El terrorismo es la cúspide del horror. El lado más oscuro, macabro e irracional del ser humano. Sus rebeldías dejan lágrimas anónimas por motivos que ninguna vida, por longeva que sea, puede llegar a justificar. Hace poco estuve en el monumento a las víctimas del 11-M y, debajo de aquellos mensajes infinitos venidos de todo el mundo, me sentí abrumado. No tuve que despedir a ningún amigo o familiar en aquél jueves negro. Pero yo también soy víctima de Atocha. Y usted. Por suerte, desde pequeño fui educado en valores que negaban la violencia y sufrían la justicia. En 1997, mi clase abandonó el colegio para pintarse las manos blancas y concentrarse en el Ayuntamiento en repulsa por el asesinato de Miguel Ángel Blanco. Nadie nos había dicho que el terrorismo era bueno o malo, sólo nos habían educado en la libertad. El problema del terrorismo es que sus soldados -ciegos, fieles, peligrosos- no fueron educados en libertad, sino manipulados en cautividad.

‘Cinco minutos de gloria’ (Oliver Hirschbiegel, ‘Invasión’) cuenta la historia de Alistair Little (Liam Neeson) que, con sólo 16 años, lidera su propia cuadrilla para matar a un joven católico en nombre de la Fuerza de Voluntarios del Ulster, en Irlanda del Norte, en 1975. Joe Griffin,de 11 años, presencia el asesinato de su hermano, un evento que marcará su vida a fuego. Treinta años más tarde, un programa de televisión reunirá a Joe y Alistair para que se conozcan en persona. Alistair ha cumplido su condena y la paz se ha establecido en Irlanda del norte, pero Joe Griffin tiene otros planes en mente: venganza.
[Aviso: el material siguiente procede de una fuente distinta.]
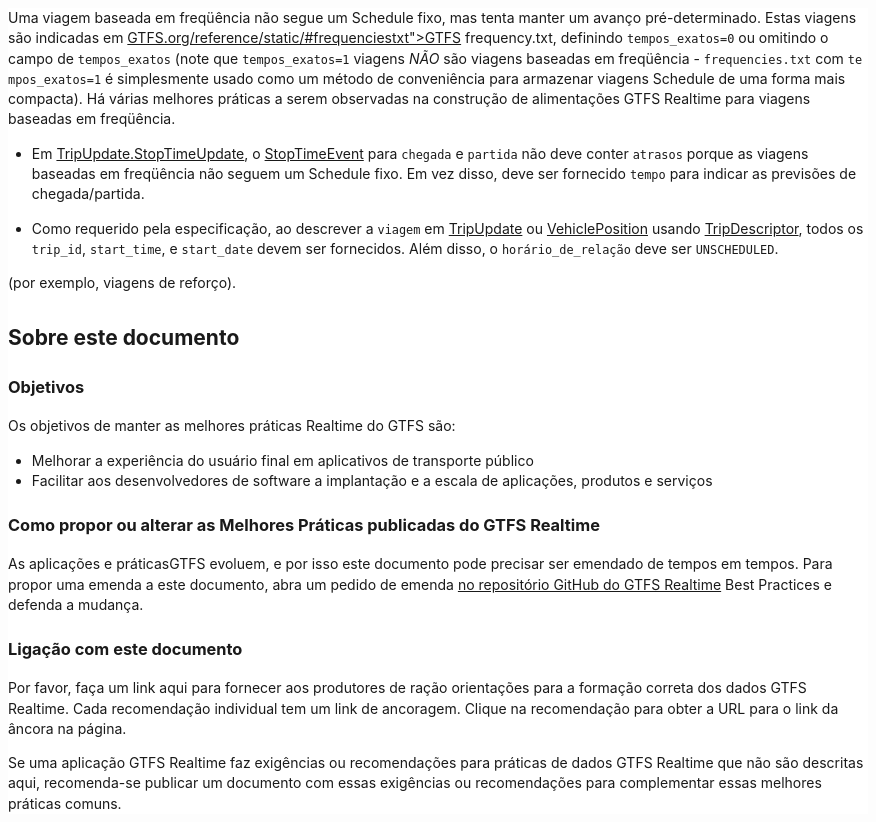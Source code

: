 Uma viagem baseada em freqüência não segue um Schedule fixo, mas tenta manter um avanço pré-determinado. Estas viagens são indicadas em [GTFS.org/reference/static/#frequenciestxt">GTFS](<https://\<glossary variable=>) frequency.txt, definindo `tempos_exatos=0` ou omitindo o campo de `tempos_exatos` (note que `tempos_exatos=1` viagens *NÃO* são viagens baseadas em freqüência - `frequencies.txt` com `tempos_exatos=1` é simplesmente usado como um método de conveniência para armazenar viagens Schedule de uma forma mais compacta). Há várias melhores práticas a serem observadas na construção de alimentações GTFS Realtime para viagens baseadas em freqüência.

* Em [TripUpdate.StopTimeUpdate](#StopTimeUpdate), o [StopTimeEvent](#StopTimeEvent) para `chegada` e `partida` não deve conter `atrasos` porque as viagens baseadas em freqüência não seguem um Schedule fixo. Em vez disso, deve ser fornecido `tempo` para indicar as previsões de chegada/partida.

* Como requerido pela especificação, ao descrever a `viagem` em [TripUpdate](#TripUpdate) ou [VehiclePosition](#VehiclePosition) usando [TripDescriptor](#TripDescriptor), todos os `trip_id`, `start_time`, e `start_date` devem ser fornecidos. Além disso, o `horário_de_relação` deve ser `UNSCHEDULED`.

(por exemplo, viagens de reforço).

## Sobre este documento

### Objetivos

Os objetivos de manter as melhores práticas Realtime do GTFS são:

* Melhorar a experiência do usuário final em aplicativos de transporte público
* Facilitar aos desenvolvedores de software a implantação e a escala de aplicações, produtos e serviços

### Como propor ou alterar as Melhores Práticas publicadas do GTFS Realtime

As aplicações e práticasGTFS evoluem, e por isso este documento pode precisar ser emendado de tempos em tempos. Para propor uma emenda a este documento, abra um pedido de emenda [no repositório GitHub do GTFS Realtime](https://github.com/MobilityData/GTFS_Realtime_Best-Practices) Best Practices e defenda a mudança.

### Ligação com este documento

Por favor, faça um link aqui para fornecer aos produtores de ração orientações para a formação correta dos dados GTFS Realtime. Cada recomendação individual tem um link de ancoragem. Clique na recomendação para obter a URL para o link da âncora na página.

Se uma aplicação GTFS Realtime faz exigências ou recomendações para práticas de dados GTFS Realtime que não são descritas aqui, recomenda-se publicar um documento com essas exigências ou recomendações para complementar essas melhores práticas comuns.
¿Es posible la reconciliación? ¿Existe el arrepentimiento? ¿Perdonarías al hombre que mató a tu hermano? La pregunta flota durante la hora y media de película. Una hora y media que los españoles, inevitablemente, miramos con adulación. Ver a un país salir del terrorismo es un ejemplo que nos gustaría imitar. Sin embargo, el espíritu de la película es demasiado bondadoso y arenga el lado más humano de víctimas y verdugos. Quizás poco realista.

El mismo Griffin plantea el dilema: “¿Por qué no sería bueno para mí matar al hombre que mató a mi hermano ¡Me da todo igual! Quiero mis cinco minutos de gloria”. Liam Neeson brilla con un papel estremecedor de terrorista arrepentido. Su monólogo frente a las cámaras es tan glorioso como espeluznante: “Matar a un católico era lo justo, lo adecuado, lo que había que hacer. Y por eso era fácil. Ojo por ojo”.

‘Cinco minutos de gloria’ nos reta con una reflexión cruda pero demasiado idealizada. En cualquier caso, muy recomendable.